19. Lyla

One afternoon on the way home from Duke, I catch a glimpse of someone who can only be Lyla in the parking lot of the Embers. The two scooters are in place and the door to the room is open and she’s wearing too-tight jeans and holding a cigarette, talking to someone in a beat-up sports car. She’s much fleshier than I imagined, bright peach skin and blond hair stringing down her back.

“It’s Lyla!” I’m yelling, and John’s yelling, “Jesus, stop yelling! You’re going to make me crash!” and I’m yelling, “Lyla! Put down that cigarette!” and then John is saying, “Of course Lyla smokes, what are you even talking about?” and I’m saying, “I really don’t like the looks of the guy in that car she was talking to.”

“Well we should probably stop and go back and you should tell her that right now, along with your smoking PSA,” says John. He usually rubs the back of my neck on the drive home from Duke, but now he’s stopped because I startled him. I’m wishing he would start again.

*  *  *

Lyla can’t stop making bad decisions. She spends a quarter of her paycheck on a pair of knee-high boots at the outlet mall. She oversleeps and misses her screening appointment for the Certified Nurse Aide program she’s trying to get into. She’s nicest to all the wrong customers at the Waffle House: the guy who is trying to make his way toward the casinos in Cherokee, the guy who suggests how she might look if she was only wearing her boots, the guy who has nowhere to stay and lost all custody of his daughter because some three-year-old kid at his mama’s daycare in the apartments where they’ve been living spilled juice on his Xbox controller and he told the little fucker to suck his dick and now there are child sexual assault charges pending.

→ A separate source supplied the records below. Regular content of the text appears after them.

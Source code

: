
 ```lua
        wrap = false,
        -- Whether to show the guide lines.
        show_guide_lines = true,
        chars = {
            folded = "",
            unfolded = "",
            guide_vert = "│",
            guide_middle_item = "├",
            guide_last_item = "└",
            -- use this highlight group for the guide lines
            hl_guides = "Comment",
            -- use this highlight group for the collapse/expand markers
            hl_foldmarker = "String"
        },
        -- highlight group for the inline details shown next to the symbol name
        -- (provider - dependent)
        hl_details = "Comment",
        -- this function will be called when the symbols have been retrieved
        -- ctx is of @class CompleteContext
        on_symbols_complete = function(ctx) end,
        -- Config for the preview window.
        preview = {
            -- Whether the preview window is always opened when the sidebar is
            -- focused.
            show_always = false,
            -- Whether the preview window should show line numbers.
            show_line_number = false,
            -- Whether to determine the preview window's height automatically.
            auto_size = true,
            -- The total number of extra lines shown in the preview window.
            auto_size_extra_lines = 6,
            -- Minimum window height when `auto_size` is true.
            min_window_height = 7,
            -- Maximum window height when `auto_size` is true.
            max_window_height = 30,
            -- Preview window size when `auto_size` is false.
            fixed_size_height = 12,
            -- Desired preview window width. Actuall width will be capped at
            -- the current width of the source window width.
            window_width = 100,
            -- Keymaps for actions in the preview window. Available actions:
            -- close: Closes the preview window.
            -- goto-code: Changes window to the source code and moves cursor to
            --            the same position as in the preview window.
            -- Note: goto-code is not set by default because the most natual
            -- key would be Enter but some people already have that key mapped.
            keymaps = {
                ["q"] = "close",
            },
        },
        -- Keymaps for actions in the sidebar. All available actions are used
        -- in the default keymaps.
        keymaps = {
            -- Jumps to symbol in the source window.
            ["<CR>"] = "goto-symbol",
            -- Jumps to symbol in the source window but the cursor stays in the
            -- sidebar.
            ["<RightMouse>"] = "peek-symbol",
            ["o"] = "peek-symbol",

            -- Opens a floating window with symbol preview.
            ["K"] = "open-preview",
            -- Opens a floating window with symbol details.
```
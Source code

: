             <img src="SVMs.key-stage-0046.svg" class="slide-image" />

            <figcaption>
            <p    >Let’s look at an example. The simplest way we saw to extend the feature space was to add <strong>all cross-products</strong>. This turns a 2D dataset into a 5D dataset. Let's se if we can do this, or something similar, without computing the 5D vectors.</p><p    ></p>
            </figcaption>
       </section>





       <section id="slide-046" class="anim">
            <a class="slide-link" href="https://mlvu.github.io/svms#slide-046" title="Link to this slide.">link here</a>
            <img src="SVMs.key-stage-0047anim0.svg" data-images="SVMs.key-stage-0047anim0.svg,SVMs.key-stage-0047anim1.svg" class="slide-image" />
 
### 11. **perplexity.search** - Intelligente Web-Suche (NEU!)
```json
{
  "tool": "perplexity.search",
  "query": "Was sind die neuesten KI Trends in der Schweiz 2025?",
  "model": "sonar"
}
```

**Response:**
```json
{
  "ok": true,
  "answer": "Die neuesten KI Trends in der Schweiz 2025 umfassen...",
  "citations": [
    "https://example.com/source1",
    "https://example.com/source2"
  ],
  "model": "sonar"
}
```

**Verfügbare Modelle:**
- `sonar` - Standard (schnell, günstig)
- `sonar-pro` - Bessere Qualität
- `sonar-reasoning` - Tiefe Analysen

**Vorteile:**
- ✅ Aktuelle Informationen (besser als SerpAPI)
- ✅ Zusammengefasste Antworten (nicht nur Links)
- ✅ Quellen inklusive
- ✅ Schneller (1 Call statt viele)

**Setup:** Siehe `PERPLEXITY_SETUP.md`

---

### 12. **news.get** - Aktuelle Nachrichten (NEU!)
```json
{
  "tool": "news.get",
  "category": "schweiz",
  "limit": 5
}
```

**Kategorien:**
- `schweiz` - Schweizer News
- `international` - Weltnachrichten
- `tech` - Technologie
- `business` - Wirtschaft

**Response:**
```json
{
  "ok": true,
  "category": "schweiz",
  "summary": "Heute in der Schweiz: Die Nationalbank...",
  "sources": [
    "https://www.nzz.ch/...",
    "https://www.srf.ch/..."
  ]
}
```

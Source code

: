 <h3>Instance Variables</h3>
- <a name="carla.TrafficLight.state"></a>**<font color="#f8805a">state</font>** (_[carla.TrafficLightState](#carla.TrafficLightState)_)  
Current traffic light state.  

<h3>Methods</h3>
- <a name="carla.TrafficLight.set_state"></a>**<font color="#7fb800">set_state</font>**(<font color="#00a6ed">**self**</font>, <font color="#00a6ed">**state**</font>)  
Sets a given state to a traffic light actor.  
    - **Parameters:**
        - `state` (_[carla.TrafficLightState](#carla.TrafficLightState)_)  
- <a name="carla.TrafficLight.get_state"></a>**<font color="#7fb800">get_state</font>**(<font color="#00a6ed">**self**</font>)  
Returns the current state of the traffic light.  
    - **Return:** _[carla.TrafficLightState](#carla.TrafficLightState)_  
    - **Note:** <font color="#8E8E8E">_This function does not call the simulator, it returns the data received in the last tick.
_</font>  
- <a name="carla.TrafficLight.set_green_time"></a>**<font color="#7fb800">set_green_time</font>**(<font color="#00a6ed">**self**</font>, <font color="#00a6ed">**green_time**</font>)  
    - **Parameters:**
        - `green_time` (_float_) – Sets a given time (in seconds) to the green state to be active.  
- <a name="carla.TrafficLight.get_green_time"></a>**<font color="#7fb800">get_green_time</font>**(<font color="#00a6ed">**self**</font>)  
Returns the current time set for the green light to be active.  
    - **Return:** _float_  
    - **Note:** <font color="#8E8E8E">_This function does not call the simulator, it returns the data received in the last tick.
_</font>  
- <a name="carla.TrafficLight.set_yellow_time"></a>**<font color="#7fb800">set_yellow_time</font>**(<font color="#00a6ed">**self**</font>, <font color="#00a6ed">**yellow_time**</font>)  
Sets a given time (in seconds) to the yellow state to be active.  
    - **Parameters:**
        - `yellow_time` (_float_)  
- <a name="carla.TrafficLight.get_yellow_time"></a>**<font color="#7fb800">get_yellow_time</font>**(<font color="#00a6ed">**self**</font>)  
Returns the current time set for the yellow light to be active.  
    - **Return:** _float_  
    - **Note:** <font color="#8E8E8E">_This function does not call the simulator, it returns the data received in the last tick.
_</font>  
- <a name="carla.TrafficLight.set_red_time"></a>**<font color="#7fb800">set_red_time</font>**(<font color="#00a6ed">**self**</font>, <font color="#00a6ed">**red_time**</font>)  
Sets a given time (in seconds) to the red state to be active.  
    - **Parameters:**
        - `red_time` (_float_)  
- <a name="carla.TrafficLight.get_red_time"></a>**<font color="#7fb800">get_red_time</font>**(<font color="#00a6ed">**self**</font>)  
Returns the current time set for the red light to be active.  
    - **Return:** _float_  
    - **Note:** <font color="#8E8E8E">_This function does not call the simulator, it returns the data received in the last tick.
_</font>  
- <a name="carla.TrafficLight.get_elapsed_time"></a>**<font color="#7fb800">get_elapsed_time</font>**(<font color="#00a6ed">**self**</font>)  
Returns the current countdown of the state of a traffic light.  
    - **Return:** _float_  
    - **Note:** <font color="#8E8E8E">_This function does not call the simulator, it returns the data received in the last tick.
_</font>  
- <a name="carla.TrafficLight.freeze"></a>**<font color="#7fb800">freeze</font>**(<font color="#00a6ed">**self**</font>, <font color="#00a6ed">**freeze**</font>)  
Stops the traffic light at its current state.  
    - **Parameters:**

She does make one or two good decisions: Sometimes at night when the a/c unit conks out and the guy with the custody situation is snoring and farting and the room gets so hot her thighs stick together, she climbs onto the scooter and rides south on Route 54, out into the county, where she takes off her helmet and wastes a couple bucks of gas at top speed—which isn’t very fast but enough to unstick her hair from her neck, to feel a breeze where there is none.

Other times she slips out the motel door and pads over to the back of the cigarette outlet where they leave out a couple chairs for employee smoke breaks. There, she likes to pull one chair in front of the other and put her feet up and sit and watch the interstate stretching west toward Greensboro, then Winston, and then somewhere past all the lights: the mountains, where Cherokee is. Lyle used to talk about the mountains during his truck-driving days: hundreds of miles of monsters on the horizon, darker than the darkness of the sky at night.

At the Embers, it’s never really dark—with the interstate and the fast food signs and the gas station lights of nearby Graham glowing orange—like something almost on fire, like a cigarette, like something hot in her chest that says: There is no future. There is only this. The firmness of this chair holding you up. A little girl somewhere in town who doesn’t understand the word custody and misses her asshole dad. Not Lyle, but the possibility of Lyle. This nonstop river of cars headed who knows where. Somewhere—maybe thirty miles west—a woman who cannot sleep. A woman who is dying. A woman who can’t figure out how she is supposed to let go.